=== Action item ===
Transcribe the records that follow in their entirety, omitting any pictures.

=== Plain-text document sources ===
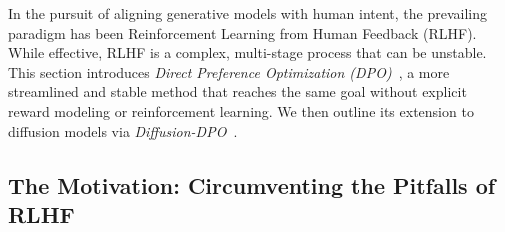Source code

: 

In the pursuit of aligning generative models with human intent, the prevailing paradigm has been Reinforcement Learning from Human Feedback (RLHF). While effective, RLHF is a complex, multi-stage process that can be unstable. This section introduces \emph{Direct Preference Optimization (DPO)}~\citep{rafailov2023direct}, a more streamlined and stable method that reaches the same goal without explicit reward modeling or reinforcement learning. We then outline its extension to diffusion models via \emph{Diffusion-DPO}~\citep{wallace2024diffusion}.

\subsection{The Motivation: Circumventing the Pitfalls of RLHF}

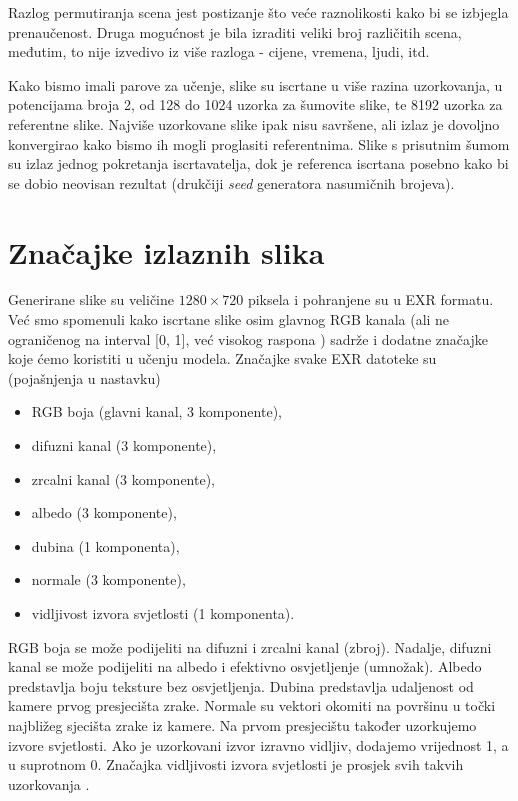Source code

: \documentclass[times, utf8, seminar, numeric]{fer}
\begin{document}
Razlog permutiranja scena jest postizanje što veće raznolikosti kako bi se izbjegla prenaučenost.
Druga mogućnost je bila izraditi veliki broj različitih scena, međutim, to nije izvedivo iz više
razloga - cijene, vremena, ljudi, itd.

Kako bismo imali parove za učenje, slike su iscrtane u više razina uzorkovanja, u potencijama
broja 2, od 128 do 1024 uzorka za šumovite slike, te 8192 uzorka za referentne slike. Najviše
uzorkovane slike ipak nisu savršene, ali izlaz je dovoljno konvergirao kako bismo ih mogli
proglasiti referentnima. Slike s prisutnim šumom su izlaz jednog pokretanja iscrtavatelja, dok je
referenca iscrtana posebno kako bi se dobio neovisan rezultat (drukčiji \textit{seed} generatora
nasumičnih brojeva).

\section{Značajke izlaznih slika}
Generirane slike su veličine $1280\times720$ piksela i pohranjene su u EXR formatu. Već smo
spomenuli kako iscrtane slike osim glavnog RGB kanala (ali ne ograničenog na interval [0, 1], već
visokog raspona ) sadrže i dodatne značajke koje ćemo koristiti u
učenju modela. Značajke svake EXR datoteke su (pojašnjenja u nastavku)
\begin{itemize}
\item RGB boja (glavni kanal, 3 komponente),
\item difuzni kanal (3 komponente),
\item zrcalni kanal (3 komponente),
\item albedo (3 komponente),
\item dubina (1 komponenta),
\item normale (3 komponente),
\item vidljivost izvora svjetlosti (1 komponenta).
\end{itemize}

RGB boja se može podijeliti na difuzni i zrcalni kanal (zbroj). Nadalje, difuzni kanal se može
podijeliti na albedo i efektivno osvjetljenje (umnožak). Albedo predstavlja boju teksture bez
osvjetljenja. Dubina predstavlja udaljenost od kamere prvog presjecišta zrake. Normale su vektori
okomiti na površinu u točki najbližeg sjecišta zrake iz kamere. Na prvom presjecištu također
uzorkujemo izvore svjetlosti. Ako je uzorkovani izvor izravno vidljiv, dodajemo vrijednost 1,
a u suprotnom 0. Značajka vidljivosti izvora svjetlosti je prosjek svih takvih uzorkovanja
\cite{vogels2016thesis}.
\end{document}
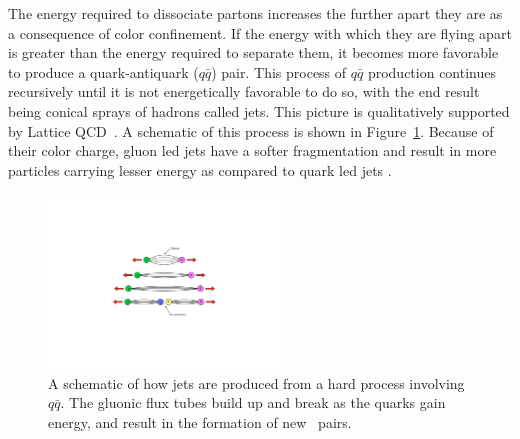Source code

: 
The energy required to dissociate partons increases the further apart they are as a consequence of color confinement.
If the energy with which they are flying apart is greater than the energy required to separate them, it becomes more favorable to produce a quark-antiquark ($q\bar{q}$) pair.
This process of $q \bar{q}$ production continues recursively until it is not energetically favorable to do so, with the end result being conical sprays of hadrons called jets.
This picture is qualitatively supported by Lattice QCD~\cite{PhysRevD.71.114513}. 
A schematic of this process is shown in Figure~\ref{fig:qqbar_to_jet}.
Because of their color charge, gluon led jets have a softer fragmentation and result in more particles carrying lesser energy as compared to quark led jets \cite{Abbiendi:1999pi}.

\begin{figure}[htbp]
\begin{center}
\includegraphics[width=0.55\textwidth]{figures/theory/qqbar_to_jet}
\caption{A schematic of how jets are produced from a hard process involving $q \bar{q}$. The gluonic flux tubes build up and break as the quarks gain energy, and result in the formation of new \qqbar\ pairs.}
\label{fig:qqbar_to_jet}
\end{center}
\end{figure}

=== Finished task ===
Source code

: 

In the pursuit of aligning generative models with human intent, the prevailing paradigm has been Reinforcement Learning from Human Feedback (RLHF). While effective, RLHF is a complex, multi-stage process that can be unstable. This section introduces \emph{Direct Preference Optimization (DPO)}~\citep{rafailov2023direct}, a more streamlined and stable method that reaches the same goal without explicit reward modeling or reinforcement learning. We then outline its extension to diffusion models via \emph{Diffusion-DPO}~\citep{wallace2024diffusion}.

\subsection{The Motivation: Circumventing the Pitfalls of RLHF}

Source code

: \documentclass[times, utf8, seminar, numeric]{fer}
\begin{document}
Razlog permutiranja scena jest postizanje što veće raznolikosti kako bi se izbjegla prenaučenost.
Druga mogućnost je bila izraditi veliki broj različitih scena, međutim, to nije izvedivo iz više
razloga - cijene, vremena, ljudi, itd.

Kako bismo imali parove za učenje, slike su iscrtane u više razina uzorkovanja, u potencijama
broja 2, od 128 do 1024 uzorka za šumovite slike, te 8192 uzorka za referentne slike. Najviše
uzorkovane slike ipak nisu savršene, ali izlaz je dovoljno konvergirao kako bismo ih mogli
proglasiti referentnima. Slike s prisutnim šumom su izlaz jednog pokretanja iscrtavatelja, dok je
referenca iscrtana posebno kako bi se dobio neovisan rezultat (drukčiji \textit{seed} generatora
nasumičnih brojeva).

\section{Značajke izlaznih slika}
Generirane slike su veličine $1280\times720$ piksela i pohranjene su u EXR formatu. Već smo
spomenuli kako iscrtane slike osim glavnog RGB kanala (ali ne ograničenog na interval [0, 1], već
visokog raspona ) sadrže i dodatne značajke koje ćemo koristiti u
učenju modela. Značajke svake EXR datoteke su (pojašnjenja u nastavku)
\begin{itemize}
\item RGB boja (glavni kanal, 3 komponente),
\item difuzni kanal (3 komponente),
\item zrcalni kanal (3 komponente),
\item albedo (3 komponente),
\item dubina (1 komponenta),
\item normale (3 komponente),
\item vidljivost izvora svjetlosti (1 komponenta).
\end{itemize}

RGB boja se može podijeliti na difuzni i zrcalni kanal (zbroj). Nadalje, difuzni kanal se može
podijeliti na albedo i efektivno osvjetljenje (umnožak). Albedo predstavlja boju teksture bez
osvjetljenja. Dubina predstavlja udaljenost od kamere prvog presjecišta zrake. Normale su vektori
okomiti na površinu u točki najbližeg sjecišta zrake iz kamere. Na prvom presjecištu također
uzorkujemo izvore svjetlosti. Ako je uzorkovani izvor izravno vidljiv, dodajemo vrijednost 1,
a u suprotnom 0. Značajka vidljivosti izvora svjetlosti je prosjek svih takvih uzorkovanja
\cite{vogels2016thesis}.
\end{document}
Source code

: 
The energy required to dissociate partons increases the further apart they are as a consequence of color confinement.
If the energy with which they are flying apart is greater than the energy required to separate them, it becomes more favorable to produce a quark-antiquark ($q\bar{q}$) pair.
This process of $q \bar{q}$ production continues recursively until it is not energetically favorable to do so, with the end result being conical sprays of hadrons called jets.
This picture is qualitatively supported by Lattice QCD~\cite{PhysRevD.71.114513}. 
A schematic of this process is shown in Figure~\ref{fig:qqbar_to_jet}.
Because of their color charge, gluon led jets have a softer fragmentation and result in more particles carrying lesser energy as compared to quark led jets \cite{Abbiendi:1999pi}.

\begin{figure}[htbp]
\begin{center}
\includegraphics[width=0.55\textwidth]{figures/theory/qqbar_to_jet}
\caption{A schematic of how jets are produced from a hard process involving $q \bar{q}$. The gluonic flux tubes build up and break as the quarks gain energy, and result in the formation of new \qqbar\ pairs.}
\label{fig:qqbar_to_jet}
\end{center}
\end{figure}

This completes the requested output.